>>

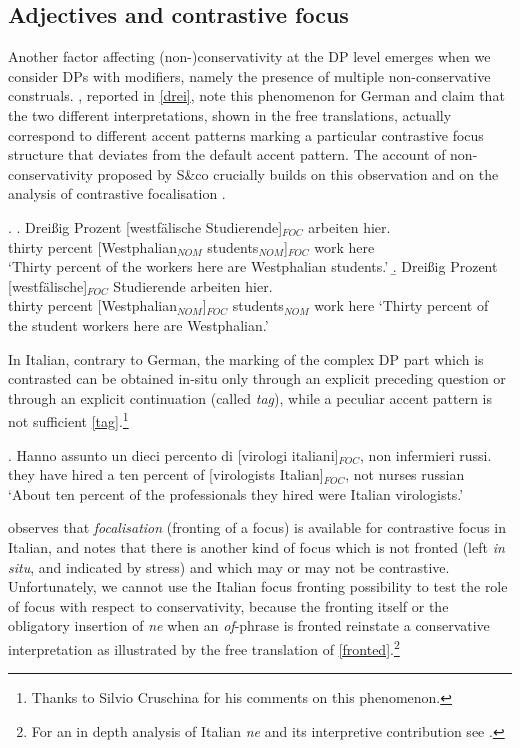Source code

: \documentclass[charis, linguex]{glossa}
\begin{document}
\subsection{Adjectives and contrastive focus} \label{SubSec-Adjectives-Focus}

Another factor affecting (non-)conservativity at the DP level emerges when we
consider DPs with modifiers, namely the presence of multiple non-conservative
construals. \citealt[ex.82]{pas22}, reported in \ref{drei}, note this phenomenon
for German and claim that the two different interpretations, shown in the free
translations, actually correspond to different accent patterns marking a
particular contrastive focus structure that deviates from the default accent
pattern. The account of non-conservativity proposed by S\&co crucially builds
on this observation and on the analysis of contrastive focalisation
\citep{roo85}.

\ex. \label{drei}\ag. Dreißig Prozent [westfälische Studierende]$_{FOC}$ arbeiten hier. \\
          thirty percent [Westphalian$_{NOM}$ students$_{NOM}$]$_{FOC}$ work here \\
		  \glt ‘Thirty percent of the workers here are Westphalian students.’
     \b. Dreißig Prozent [westfälische]$_{FOC}$ Studierende arbeiten hier. \\
	     thirty percent [Westphalian$_{NOM}$]$_{FOC}$ students$_{NOM}$ work here
		 \glt ‘Thirty percent of the student workers here are Westphalian.’




In Italian, contrary to German, the marking of the complex DP part which is contrasted can be obtained in-situ only through an explicit preceding question or through an explicit continuation (called \textit{tag}), while a peculiar accent pattern is not sufficient \ref{tag}.\footnote{Thanks to Silvio Cruschina for his comments on this phenomenon.}


\exg. Hanno assunto un dieci percento di [virologi italiani]$_{FOC}$, non infermieri russi.\\ 
{they have} hired a ten percent of [virologists Italian]$_{FOC}$, not nurses russian \\
	\glt   `About ten percent of the professionals they hired were Italian virologists.' \label{tag}	

\citet{riz97} observes that \textit{focalisation} (fronting of a focus) is  available for contrastive focus in Italian, and notes that there is another kind of focus which is not fronted (left \textit{in situ}, and indicated by stress) and which may or may not be contrastive. Unfortunately, we cannot use the Italian focus fronting possibility to test the role of focus with respect to conservativity, because the fronting itself or the obligatory insertion of \textit{ne} when an \textit{of}-phrase is fronted reinstate a conservative interpretation as illustrated by the free translation of \ref{fronted}.\footnote{For an in depth analysis of Italian \textit{ne} and its interpretive contribution see \citet{fal16, fal23}.}
\end{document}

<<

Problem to work on: Give back the lines word for word, from the very first in the material above to the one that has "consider DPs with", both included, without the pictures.

Finished task:
Source code

: \documentclass[charis, linguex]{glossa}
\begin{document}
\subsection{Adjectives and contrastive focus} \label{SubSec-Adjectives-Focus}

Another factor affecting (non-)conservativity at the DP level emerges when we
consider DPs with modifiers, namely the presence of multiple non-conservative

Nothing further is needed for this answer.